もうひとつ、ラテラル・シンキングの例を見てみましょう。2018年7月、西日本に甚大な被害をもたらした豪雨災害により各所で「土砂崩れ」が発生。7月7日ごろには、広島県・水尻の海岸付近を走る2本の道路(下図右の「広島呉道路」および画面中央付近の道路)も土砂崩れによって通行不可能な状態になりました。

広島・水尻付近(Googleマップよりキャプチャ)

土砂やそれに埋もれた自動車が点在していたため、取り除いて復旧させるにも多大な時間がかかることが予想されましたが、異例のスピード復旧により7/11の夜には通行止めが解除されました。なぜ、短期間で該当区間を通行できるようになったのでしょうか?

普通に考えれば「土砂や障害物を除去→地盤の復旧→道路の舗装」というプロセスが必要です。しかし、国交省中国地方整備局がとった方法は「土砂に埋もれなかった海水浴場の駐車場(上図左)を、再舗装して仮道路に仕立てる」というものでした。
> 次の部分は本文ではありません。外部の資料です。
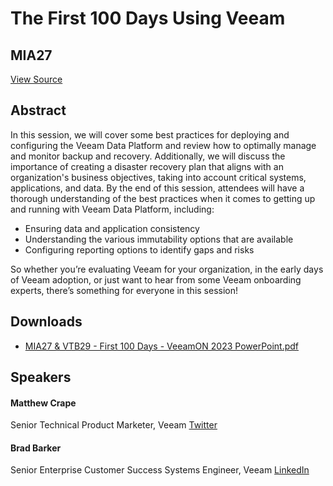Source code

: # The First 100 Days Using Veeam
## MIA27
[View Source](https://connect.veeam.com/flow/veeam/veeamon2023/attendeeportal/page/sessioncatalog/session/1678314164662001bP7M)

## Abstract
In this session, we will cover some best practices for deploying and configuring the Veeam Data Platform and review how to optimally manage and monitor backup and recovery. Additionally, we will discuss the importance of creating a disaster recovery plan that aligns with an organization's business objectives, taking into account critical systems, applications, and data. By the end of this session, attendees will have a thorough understanding of the best practices when it comes to getting up and running with Veeam Data Platform, including:


- Ensuring data and application consistency
- Understanding the various immutability options that are available
- Configuring reporting options to identify gaps and risks


So whether you’re evaluating Veeam for your organization, in the early days of Veeam adoption, or just want to hear from some Veeam onboarding experts, there’s something for everyone in this session!


## Downloads
- [MIA27 & VTB29 - First 100 Days - VeeamON 2023 PowerPoint.pdf](<./files/MIA27 & VTB29 - First 100 Days - VeeamON 2023 PowerPoint.pdf>)

## Speakers
#### Matthew Crape
Senior Technical Product Marketer, Veeam
[Twitter](https://twitter.com/MattThatITGuy)
#### Brad Barker
Senior Enterprise Customer Success Systems Engineer, Veeam
[LinkedIn](https://www.linkedin.com/in/brad-barker-625423216/)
画像は「国土交通省 中国地方整備局」プレスリリースよりキャプチャしたもの

「仮道路」とされていることからもわかるようにこれは一時的な措置にすぎません。しかし、「交通網を復旧させる=通れさえすればいい」という観点に立ち「時間をかけて既存の道路を復旧させるのではなく、被害の少ない開けた土地を道路にする」という別のアプローチで解決したことは、ラテラル・シンキングの好例と言っていいでしょう。

実践! ラテラル・シンキング!

ラテラル・シンキングを理解するためのシチュエーションとして、『3分でわかるラテラル・シンキングの基本』(山下貴史著)より抜粋するかたちで、一つ例題を挙げてみます。

車を運転していたあなたは、上り坂の一本道で渋滞に巻き込まれます。すると、あなたの前の車がゆっくりとバックしてきました! もちろん、あなたの車の後ろにも車は何台も停車しており、バックはできません。一本道なので左右に逃げるスペースもありません。この状況で、あなたならどうしますか?

これをロジカル・シンキングで考えると、2つの対応を思いつくはずです。「クラクションを鳴らして、前の車に自覚させること」「可能な限りバックして前の車との距離を稼ぐこと」。下の図のようなイメージです。他にも解決策があるか、少し考えてみてください。

ロジカル・シンキングの発想による解決法
ロジカル・シンキングの発想による解決法の一例 (『3分でわかるラテラル・シンキングの基本』 p.16より)

これは、「前の車のドライバーになんとかしてもらう」という受け身のアクションです。しかし、もし前の車が気づかなかったり制御不能な状況だった場合には、車間距離を取ったことがかえって裏目となり、加速した車があなたの車にぶつかってくることになります。不可抗力なのに最悪の結末といえるでしょう。